Dozer has been a subscriber to a pretty YouTuber named May (played by Alexandra Daddario), who is a self-described struggling singer/songwriter. She has a YouTube channel called May Sings the Blues, where she sings cover songs and her own original music during livestreams and in prerecorded videos. People who watch her YouTube channel have the option to donate money to her, because she often tells her viewers that the pandemic has made it impossible for her to make money by performing in person.

Dozer has been one of her biggest donors, so May decides to connect with him online and reaches out to him to personally thank him. They begin chatting and soon get very candid with each other about the problems in their lives. Dozer tells May about being a shut-in: “I was in lockdown before it was fashionable.”

May tells Dozer that she moved to Los Angeles because a guy in the music industry promised to make her a big star. She and the guy ended up having an affair, which she now regrets, but the guy still wants to keep seeing her.

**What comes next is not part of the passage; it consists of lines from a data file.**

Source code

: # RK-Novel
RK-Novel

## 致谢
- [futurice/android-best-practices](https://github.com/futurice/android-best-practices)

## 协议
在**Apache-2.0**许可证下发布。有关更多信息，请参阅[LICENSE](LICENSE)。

And then the pandemic happened, and she’s been stuck in an uncomfortable limbo where she still needs the guy to help her with her career, but she wants to break off their affair.

Because of the strict lockdown, it’s illegal for people to have in-person social visits with other people who don’t live in the same household, but May’s lover insists on visiting her for their sexual encounters. May confides in Dozer that she’s afraid of getting infected and/or arrested because of this guy. Dozer offers to help her any way that he can. May’s “mystery lover” is eventually revealed, and it will be shocking to no one who’s seen enough of these types of formulaic, unimaginative movies.

Except for the COVID-23 pandemic aspect of the movie, there’s absolutely nothing unique about “Songbird,” which is a lot like many other badly made post-apocalyptic movies that have a weak, nonsensical plot and dumb action scenes. There’s a chase scene where Nico gets trapped in a building with Emmett and some of Emmett’s armed goons. And out of nowhere, Nico gets help from a gun-toting vigilante named Boomer (played by Paul Sloan), who randomly shows up in the scene and then is never seen in the movie again.

Viewers will also have sit through lots of inane dialogue, such as during another scene when Emmett has cornered some people he wants to capture. He taunts them by saying, “Roses are red. Violets are blue. You think you can hide? I’ll find you!”

One of the producers of “Songbird” is Michael Bay, who’s best known as the chief filmmaker for the “Transformers” movie franchise and the first two “Bad Boys” movies. Even though those movies had mediocre-to-bad screenplays, at least those films had high-octane action to keep people interested and wanting more. “Songbird” doesn’t even have memorable action scenes, unless you think it’s an improvement that at one point in the story, Nico ditches his bicycle and replaces it with a stolen motorcycle.

It all leads up to an ending that’s so terrible that it will make people either laugh or get angry, depending on how much it might bother people that their time was wasted by watching this garbage. And why is this movie called “Songbird,” when the only singer in the movie is a supporting character, not a leading character? Just like this entire ludicrous movie, it doesn’t make sense and it’s too lazy to try to give any logical explanations.

STX released “Songbird” on VOD on December 11, 2020.